The first two tests say that if one object is entirely on the far side of any face of the other object, they cannot overlap. With the faces handled by the first two tests, the last test is based on the edges of the objects. To separate the objects with the third test, we want to squeeze in a plane (whose normal is the separating axis) as close to both objects as possible, and such a plane cannot lie any closer to an object than on one of its edges. So, the separating axes to test are each formed by the cross product of an edge from each of the two objects. This test is illustrated for two boxes in Figure 22.6.

Figure 22.6. Separating axis. Call the blue box A and the yellow box B. The first image shows B fully to the right of the right face of A, the second shows A fully below the lower left face of B. In the third no face forms a plane that excludes the other box, so an axis formed from the cross product of the upper right edge of A and lower left of B defines the normal of a plane separating the two objects.
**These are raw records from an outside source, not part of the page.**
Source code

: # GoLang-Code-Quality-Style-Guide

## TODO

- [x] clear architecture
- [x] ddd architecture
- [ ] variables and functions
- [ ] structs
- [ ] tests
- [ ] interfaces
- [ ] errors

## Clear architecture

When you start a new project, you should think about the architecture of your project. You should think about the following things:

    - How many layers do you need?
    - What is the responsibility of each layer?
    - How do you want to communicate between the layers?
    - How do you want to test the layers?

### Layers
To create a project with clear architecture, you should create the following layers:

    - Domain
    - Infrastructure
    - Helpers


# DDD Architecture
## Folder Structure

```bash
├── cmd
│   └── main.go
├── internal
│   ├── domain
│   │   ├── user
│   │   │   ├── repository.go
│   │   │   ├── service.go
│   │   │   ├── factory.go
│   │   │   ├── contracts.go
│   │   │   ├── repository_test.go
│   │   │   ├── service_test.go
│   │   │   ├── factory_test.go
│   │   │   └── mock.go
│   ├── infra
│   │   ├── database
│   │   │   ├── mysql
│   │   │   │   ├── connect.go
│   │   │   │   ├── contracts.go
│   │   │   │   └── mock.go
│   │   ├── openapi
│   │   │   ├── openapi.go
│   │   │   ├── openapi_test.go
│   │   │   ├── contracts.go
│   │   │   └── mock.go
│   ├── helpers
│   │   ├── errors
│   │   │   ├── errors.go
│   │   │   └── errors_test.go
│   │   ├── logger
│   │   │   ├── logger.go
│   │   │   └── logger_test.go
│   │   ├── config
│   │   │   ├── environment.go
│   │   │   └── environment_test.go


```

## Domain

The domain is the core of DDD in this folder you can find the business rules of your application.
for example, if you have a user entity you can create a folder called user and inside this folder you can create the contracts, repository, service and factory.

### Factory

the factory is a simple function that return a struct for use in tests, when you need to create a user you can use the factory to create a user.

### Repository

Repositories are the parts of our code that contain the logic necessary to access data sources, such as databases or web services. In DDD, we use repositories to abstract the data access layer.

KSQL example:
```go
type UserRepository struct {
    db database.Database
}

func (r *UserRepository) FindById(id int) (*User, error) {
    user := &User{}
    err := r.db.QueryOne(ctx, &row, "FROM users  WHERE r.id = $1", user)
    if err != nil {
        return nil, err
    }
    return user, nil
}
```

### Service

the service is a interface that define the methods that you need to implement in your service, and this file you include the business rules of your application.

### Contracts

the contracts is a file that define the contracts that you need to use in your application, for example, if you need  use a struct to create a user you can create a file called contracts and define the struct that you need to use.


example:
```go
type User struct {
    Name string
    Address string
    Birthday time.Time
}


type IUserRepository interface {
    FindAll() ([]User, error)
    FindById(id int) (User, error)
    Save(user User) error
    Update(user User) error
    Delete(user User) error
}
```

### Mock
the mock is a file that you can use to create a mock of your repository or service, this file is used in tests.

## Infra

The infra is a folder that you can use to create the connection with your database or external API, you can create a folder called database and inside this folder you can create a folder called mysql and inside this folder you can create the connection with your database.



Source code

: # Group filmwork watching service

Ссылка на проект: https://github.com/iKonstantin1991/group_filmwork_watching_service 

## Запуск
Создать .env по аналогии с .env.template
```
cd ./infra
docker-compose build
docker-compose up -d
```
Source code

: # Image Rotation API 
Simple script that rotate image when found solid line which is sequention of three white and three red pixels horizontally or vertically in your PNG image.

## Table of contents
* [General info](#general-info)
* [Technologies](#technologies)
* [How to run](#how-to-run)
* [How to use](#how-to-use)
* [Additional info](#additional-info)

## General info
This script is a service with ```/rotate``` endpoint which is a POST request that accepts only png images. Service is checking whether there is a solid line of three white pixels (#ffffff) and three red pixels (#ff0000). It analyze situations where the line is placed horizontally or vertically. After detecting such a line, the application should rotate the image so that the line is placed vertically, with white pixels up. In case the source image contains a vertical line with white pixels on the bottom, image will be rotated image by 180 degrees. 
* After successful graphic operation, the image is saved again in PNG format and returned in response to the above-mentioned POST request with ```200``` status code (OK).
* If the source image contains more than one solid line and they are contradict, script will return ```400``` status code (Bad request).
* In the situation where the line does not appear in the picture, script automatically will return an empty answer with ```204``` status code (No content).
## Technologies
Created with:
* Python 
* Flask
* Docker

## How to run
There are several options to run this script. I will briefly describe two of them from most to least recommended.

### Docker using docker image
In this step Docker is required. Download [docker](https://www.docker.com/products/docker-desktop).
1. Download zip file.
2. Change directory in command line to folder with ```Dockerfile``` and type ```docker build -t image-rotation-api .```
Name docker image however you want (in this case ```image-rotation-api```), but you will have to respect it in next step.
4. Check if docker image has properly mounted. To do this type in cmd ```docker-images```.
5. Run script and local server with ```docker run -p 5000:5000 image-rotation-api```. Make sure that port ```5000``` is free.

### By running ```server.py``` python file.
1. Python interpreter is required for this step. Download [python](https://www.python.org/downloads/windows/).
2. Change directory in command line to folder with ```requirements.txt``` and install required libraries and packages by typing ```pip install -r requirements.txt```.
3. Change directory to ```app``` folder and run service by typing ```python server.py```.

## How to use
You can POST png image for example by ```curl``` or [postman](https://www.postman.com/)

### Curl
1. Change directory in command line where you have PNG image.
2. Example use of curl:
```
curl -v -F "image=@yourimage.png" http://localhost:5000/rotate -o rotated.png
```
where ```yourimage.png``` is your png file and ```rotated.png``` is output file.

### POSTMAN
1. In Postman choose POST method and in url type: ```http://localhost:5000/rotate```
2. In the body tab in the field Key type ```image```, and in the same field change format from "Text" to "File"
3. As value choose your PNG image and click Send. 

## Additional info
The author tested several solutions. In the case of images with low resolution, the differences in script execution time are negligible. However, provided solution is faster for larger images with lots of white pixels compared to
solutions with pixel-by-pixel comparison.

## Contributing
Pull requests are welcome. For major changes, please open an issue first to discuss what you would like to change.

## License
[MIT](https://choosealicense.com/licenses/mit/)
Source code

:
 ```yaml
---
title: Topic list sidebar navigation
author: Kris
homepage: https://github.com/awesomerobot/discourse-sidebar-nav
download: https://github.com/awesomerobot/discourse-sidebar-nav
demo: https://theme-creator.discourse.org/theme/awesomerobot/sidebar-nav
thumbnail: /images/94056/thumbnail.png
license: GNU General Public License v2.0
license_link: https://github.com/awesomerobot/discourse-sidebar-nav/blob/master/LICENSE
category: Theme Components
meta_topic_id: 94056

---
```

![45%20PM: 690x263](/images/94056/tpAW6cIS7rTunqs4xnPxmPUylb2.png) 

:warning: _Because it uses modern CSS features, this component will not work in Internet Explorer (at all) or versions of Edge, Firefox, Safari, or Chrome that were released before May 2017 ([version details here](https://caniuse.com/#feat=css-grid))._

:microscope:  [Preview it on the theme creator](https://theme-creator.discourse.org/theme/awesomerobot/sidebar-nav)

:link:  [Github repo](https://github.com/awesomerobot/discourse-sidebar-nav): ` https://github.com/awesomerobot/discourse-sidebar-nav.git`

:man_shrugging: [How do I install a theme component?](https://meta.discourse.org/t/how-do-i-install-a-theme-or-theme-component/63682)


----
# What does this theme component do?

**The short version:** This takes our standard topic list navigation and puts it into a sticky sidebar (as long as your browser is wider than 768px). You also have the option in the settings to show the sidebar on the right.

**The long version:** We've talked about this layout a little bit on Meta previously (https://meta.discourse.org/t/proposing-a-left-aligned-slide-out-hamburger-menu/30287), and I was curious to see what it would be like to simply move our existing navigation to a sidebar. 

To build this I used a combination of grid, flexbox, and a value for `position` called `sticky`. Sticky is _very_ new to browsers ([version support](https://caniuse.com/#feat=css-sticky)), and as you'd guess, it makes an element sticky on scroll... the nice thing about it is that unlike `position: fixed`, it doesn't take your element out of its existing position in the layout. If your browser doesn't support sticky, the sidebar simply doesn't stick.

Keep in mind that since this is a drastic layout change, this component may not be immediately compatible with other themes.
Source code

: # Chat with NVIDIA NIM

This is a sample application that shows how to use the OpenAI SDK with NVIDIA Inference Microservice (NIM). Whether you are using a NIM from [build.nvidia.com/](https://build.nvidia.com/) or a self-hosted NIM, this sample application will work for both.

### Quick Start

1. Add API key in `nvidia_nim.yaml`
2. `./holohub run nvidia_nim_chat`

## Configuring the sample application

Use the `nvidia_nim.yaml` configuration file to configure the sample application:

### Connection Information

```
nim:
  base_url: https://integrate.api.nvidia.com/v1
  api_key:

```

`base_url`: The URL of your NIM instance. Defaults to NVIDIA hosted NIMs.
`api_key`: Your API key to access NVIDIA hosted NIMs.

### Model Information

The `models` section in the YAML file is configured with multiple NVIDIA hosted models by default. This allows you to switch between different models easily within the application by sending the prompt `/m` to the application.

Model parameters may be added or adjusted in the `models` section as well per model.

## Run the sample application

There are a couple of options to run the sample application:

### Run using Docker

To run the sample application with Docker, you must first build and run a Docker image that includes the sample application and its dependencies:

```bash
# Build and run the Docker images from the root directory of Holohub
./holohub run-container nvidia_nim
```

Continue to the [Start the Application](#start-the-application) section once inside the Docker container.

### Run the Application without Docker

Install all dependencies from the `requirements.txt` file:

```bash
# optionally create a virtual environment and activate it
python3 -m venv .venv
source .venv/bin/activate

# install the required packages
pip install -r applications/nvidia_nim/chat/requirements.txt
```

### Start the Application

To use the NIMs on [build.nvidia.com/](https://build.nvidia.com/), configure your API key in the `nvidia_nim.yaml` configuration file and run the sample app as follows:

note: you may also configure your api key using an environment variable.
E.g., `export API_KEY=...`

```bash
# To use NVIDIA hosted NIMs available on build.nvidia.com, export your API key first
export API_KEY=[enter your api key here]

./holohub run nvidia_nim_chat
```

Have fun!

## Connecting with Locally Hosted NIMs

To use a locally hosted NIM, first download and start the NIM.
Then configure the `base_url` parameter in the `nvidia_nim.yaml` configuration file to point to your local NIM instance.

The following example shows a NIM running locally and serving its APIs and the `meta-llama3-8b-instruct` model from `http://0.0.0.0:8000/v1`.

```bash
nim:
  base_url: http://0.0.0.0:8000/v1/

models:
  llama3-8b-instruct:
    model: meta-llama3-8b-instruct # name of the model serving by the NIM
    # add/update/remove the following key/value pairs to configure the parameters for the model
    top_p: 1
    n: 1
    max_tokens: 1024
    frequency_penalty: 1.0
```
Note that the definition of a convex polyhedron is liberal here. A line segment and a convex polygon such as a triangle are also convex polyhedra (though degenerate, since they enclose no volume). A line segment A does not have a face, so the first test disappears. This test is used in deriving the triangle/box overlap test in Section 22.12 and the OBB/OBB overlap test in Section 22.13.5. Gregorius [597] notes an important optimization for any intersection test using the separating axis: temporal coherence. If a separating axis was found in this frame, store this axis as the first to test for the pair of objects in the next frame.

To return to the discussion of methods that can be brought to bear, a common technique for optimizing intersection tests is to make some simple calculations early on that can determine whether the ray or object misses the other object. Such a test is called a rejection test, and if the test succeeds, the intersection is said to be rejected.

Another approach often used in this chapter is to project the three-dimensional objects onto the “best” orthogonal plane (xy, xz, or yz), and solve the problem in two dimensions instead.

Finally, due to numerical imprecision, we often use a minuscule number in the intersection tests. This number is denoted $ϵ$ $ϵ$ (epsilon), and its value will vary from test to test. However, often an epsilon is chosen that works for the programmer’s problem cases (what Press et al. [1446] call a “convenient fiction”), as opposed to doing careful roundoff error analysis and epsilon adjustment. Such code used in another setting may well break because of differing conditions. Ericson’s book [435] discusses the area of numerical robustness in depth in the context of geometric computation. This caveat firmly in place, we sometimes do attempt to provide epsilons that are at least reasonable starting values for “normal” data, small scale (say less than 100, more than 0.1) and near the origin.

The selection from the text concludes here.